Here's my sweet little technique for supreming (* get it?!?) various types of citrus fruit so you can eat it like a civilized human.

Buy an orange. Bring it home. Rinse off the germs of all the people who man-handled it before you. 

so far, so good



Using a paring knife, cut the orange in half along its north-south pole.

or, as Carissa says, "from nipple to nipple"



Admire your handiwork and quickly realize your orange has a parasitic twin. Spend fewer than 20 seconds looking at Google images of parasitic twins (EEEWWW!) before resuming the process.





Set aside one half of the orange. With the one in front of you, rest the blade of your knife just outside the spongy center membrane thingy. This part is not good eats so you'll cut it away.





Cut yourself two or three soccer-game-half-time wedges like this. The width of each slice should be no more than 1" when measured across the rind. Narrower wedges make for more fruit harvesting since you're going to be cutting on along the inner curve of the rind.





Still working on just the first half of your orange here. You should be left with one wedge that has the spongy center membrane thingy still attached. Lay it flat on your cutting board and slice it off. Discard the spongy center membrane thingy.





Again, admire your work.

it's like a pretty little list of orange wedges all lined up



Set the wedge rind-side-down on the cutting board. As with all kitchen cutting, it's safest to work with food that will lay relatively flat on the cutting board.

Cut carefully between the fruit and the pith (the spongy white  stuff, which is bitter and inedible).
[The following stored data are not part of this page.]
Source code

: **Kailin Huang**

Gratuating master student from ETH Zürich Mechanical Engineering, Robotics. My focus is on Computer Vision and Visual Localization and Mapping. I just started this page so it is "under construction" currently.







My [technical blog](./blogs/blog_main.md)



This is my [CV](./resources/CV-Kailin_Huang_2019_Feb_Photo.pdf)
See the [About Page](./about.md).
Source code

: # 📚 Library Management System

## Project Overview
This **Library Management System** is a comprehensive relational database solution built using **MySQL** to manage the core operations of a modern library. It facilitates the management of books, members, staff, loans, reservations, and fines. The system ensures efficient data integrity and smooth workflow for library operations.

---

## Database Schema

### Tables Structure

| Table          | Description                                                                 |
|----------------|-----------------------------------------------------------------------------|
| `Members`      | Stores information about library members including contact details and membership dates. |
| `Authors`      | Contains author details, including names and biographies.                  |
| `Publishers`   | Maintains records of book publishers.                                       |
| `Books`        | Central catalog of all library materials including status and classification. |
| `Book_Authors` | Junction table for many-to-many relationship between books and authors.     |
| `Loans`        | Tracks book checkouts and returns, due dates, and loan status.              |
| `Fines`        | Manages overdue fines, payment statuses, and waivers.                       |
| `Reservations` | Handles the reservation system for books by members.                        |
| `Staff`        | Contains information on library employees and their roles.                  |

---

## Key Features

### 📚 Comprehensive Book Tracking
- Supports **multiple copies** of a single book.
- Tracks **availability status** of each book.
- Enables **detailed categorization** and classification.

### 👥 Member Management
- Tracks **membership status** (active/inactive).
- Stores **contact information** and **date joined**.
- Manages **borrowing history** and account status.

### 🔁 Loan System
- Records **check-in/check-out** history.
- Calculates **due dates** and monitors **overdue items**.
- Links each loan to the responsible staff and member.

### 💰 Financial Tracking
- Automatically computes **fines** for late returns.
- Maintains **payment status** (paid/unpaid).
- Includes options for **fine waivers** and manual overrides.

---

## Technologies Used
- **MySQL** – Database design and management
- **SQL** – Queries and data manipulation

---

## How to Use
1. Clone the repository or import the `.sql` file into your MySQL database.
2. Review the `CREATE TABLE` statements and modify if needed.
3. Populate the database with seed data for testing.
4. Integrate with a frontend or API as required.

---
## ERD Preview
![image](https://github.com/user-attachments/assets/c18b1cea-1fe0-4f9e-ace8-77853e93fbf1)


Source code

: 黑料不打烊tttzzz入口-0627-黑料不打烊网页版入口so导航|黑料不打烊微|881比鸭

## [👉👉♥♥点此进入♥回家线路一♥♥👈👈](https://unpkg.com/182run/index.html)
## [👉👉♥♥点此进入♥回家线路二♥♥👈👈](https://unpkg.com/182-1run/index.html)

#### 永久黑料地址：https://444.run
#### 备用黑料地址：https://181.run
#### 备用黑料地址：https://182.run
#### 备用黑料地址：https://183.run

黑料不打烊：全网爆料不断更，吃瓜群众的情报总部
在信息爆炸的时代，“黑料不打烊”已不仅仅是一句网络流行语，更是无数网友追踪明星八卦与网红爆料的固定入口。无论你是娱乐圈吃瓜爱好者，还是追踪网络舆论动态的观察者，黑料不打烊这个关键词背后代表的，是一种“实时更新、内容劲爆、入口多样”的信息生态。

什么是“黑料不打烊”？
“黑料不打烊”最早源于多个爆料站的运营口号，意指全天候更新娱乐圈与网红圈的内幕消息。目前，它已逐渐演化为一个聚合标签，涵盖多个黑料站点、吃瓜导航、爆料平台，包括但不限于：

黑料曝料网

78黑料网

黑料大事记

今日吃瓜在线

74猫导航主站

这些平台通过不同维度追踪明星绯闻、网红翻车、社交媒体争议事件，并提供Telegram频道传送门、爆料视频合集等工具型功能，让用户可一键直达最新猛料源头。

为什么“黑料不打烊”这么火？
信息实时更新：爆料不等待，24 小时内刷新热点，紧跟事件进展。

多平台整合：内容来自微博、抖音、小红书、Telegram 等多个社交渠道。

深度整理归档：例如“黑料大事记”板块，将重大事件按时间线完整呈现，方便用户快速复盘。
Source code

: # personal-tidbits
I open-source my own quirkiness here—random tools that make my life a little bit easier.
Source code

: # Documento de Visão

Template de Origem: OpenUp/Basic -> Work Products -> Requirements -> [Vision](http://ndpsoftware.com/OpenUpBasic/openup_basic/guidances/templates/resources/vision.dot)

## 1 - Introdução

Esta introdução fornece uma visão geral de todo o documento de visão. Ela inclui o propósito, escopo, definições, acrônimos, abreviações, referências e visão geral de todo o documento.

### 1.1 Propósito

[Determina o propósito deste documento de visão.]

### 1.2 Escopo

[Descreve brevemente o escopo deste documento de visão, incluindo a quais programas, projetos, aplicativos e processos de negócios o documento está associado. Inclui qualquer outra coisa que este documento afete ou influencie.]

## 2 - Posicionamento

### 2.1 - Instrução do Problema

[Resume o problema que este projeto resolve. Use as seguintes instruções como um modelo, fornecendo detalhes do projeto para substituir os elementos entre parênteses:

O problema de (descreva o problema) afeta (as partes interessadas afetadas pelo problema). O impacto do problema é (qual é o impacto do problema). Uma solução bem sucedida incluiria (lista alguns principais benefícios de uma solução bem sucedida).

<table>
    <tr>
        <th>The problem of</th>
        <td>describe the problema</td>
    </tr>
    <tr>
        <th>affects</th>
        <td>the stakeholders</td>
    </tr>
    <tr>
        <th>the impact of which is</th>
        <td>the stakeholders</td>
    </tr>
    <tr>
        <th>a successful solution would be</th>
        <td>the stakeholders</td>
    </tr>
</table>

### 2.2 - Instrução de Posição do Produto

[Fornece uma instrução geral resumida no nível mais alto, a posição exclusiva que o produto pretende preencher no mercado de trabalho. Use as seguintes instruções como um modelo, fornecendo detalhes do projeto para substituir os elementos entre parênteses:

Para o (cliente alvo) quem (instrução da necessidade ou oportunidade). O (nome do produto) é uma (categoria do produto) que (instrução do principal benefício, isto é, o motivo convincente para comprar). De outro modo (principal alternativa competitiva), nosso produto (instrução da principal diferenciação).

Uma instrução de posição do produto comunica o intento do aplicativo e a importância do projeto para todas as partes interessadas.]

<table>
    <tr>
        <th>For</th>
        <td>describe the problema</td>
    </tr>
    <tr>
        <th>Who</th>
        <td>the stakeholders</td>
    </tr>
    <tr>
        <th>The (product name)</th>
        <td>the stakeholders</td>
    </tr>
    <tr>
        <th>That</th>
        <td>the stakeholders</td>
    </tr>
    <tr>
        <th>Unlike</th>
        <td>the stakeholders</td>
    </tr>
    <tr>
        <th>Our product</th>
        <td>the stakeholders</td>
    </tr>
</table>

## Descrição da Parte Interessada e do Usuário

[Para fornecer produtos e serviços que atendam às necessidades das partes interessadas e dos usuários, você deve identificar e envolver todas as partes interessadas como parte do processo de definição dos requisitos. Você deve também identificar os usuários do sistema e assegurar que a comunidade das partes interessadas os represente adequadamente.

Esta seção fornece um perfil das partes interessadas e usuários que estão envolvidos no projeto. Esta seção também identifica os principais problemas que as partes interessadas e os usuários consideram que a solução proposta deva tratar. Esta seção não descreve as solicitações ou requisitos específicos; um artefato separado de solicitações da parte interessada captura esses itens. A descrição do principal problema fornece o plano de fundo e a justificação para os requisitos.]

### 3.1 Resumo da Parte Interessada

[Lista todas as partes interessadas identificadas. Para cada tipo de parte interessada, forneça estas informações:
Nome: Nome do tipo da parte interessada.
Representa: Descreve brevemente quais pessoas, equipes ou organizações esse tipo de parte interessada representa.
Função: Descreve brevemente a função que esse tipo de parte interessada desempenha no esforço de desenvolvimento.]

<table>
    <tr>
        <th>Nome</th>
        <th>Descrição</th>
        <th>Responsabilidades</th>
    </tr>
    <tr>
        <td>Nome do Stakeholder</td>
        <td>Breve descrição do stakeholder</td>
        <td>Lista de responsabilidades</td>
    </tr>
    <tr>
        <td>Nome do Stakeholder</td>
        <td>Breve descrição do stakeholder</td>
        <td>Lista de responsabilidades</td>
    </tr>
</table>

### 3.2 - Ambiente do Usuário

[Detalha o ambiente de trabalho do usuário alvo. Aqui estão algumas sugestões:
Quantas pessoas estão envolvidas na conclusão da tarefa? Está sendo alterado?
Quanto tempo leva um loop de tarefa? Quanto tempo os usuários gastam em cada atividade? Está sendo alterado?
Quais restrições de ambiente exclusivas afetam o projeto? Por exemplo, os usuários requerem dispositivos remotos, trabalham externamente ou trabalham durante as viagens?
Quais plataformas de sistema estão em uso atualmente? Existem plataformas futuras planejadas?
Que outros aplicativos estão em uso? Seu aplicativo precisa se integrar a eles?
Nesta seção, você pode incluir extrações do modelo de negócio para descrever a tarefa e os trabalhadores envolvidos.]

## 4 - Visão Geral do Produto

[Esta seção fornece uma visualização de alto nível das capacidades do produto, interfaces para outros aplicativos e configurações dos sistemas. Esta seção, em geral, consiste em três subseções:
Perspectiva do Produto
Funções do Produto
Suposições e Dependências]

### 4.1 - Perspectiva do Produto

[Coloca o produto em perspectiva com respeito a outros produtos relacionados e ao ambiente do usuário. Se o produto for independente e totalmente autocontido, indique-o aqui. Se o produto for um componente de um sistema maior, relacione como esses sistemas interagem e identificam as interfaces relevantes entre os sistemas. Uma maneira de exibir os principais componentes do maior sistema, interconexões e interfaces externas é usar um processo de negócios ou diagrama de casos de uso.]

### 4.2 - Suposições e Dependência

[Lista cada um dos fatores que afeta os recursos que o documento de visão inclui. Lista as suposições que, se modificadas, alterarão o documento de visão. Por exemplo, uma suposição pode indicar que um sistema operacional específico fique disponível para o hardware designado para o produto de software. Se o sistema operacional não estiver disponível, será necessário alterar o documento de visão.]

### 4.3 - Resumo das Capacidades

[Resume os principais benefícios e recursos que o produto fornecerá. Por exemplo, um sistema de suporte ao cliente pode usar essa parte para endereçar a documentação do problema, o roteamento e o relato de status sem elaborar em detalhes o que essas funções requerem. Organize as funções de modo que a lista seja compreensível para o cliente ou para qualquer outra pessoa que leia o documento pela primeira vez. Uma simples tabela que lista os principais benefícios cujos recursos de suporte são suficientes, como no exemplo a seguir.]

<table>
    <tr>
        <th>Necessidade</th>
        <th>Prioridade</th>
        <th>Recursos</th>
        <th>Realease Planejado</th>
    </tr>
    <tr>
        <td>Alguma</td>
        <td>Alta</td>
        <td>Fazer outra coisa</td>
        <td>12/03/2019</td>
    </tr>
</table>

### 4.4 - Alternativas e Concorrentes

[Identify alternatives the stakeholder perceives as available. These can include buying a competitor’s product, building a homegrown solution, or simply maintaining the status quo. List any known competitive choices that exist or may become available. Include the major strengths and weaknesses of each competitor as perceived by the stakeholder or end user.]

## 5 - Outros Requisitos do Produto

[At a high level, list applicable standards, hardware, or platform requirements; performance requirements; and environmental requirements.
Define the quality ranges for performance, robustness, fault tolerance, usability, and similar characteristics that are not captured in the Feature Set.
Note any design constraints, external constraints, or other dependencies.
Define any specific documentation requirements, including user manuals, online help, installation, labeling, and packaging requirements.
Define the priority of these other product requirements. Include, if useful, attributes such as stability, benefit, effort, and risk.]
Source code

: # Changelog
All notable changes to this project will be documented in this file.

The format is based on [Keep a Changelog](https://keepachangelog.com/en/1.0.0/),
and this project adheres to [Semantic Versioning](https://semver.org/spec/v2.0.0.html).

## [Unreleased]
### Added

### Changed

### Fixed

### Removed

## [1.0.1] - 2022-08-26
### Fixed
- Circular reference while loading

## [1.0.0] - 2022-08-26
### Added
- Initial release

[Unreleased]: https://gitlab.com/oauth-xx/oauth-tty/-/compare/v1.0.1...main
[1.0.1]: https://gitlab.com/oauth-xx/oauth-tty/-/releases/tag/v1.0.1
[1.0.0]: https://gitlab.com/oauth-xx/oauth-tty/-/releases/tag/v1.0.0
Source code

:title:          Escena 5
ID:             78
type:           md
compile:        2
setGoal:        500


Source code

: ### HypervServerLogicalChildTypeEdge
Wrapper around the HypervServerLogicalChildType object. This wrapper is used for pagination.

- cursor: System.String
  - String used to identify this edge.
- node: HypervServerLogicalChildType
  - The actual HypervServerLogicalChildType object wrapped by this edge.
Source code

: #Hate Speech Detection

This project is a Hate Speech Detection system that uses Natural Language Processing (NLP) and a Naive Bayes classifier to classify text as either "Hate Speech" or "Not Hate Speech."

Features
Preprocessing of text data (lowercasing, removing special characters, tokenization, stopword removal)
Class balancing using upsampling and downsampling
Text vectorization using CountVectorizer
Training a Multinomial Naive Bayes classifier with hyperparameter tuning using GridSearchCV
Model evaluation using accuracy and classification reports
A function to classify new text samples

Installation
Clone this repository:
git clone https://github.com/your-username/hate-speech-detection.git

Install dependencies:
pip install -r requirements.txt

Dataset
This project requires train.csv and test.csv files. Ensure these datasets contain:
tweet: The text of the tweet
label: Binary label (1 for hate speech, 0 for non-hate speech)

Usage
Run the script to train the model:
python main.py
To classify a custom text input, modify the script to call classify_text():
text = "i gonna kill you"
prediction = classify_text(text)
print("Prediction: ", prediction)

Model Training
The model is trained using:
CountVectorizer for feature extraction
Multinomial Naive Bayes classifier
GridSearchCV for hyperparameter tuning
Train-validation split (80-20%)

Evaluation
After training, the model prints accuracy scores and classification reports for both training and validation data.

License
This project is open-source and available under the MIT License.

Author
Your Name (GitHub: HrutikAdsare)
When you're done cutting, you will end up with a delicious and completely edible and pretty orange segment separated entirely from the rind and pith.

... and, in this case, the remnants of my orange's parasitic twin



These supreme oranges are perfect for a salad. Just toss with lettuce, your favorite veggies, salt & pepper, and a little red wine vinegar.

I won't tell you how many times I tried to spell 'vinegar'



Finally, upon creating and enjoying the delicate and perfect little orange supremes, don't be afraid to eat an orange wedge. Make sure you don't realize you selected the one with the grocery store sticker on it till after taking a self-portrait.